§ Problem statement: Show all lines containing "数据暂缺" from the data below.

────

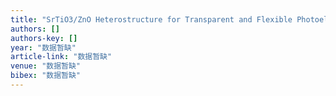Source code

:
 ```yaml
---
title: "SrTiO3/ZnO Heterostructure for Transparent and Flexible Photoelectrochemical Water Splitting"
authors: []
authors-key: []
year: "数据暂缺"
article-link: "数据暂缺"
venue: "数据暂缺"
bibex: "数据暂缺"
---
```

────

§ Task solution:
year: "数据暂缺"
article-link: "数据暂缺"
venue: "数据暂缺"
bibex: "数据暂缺"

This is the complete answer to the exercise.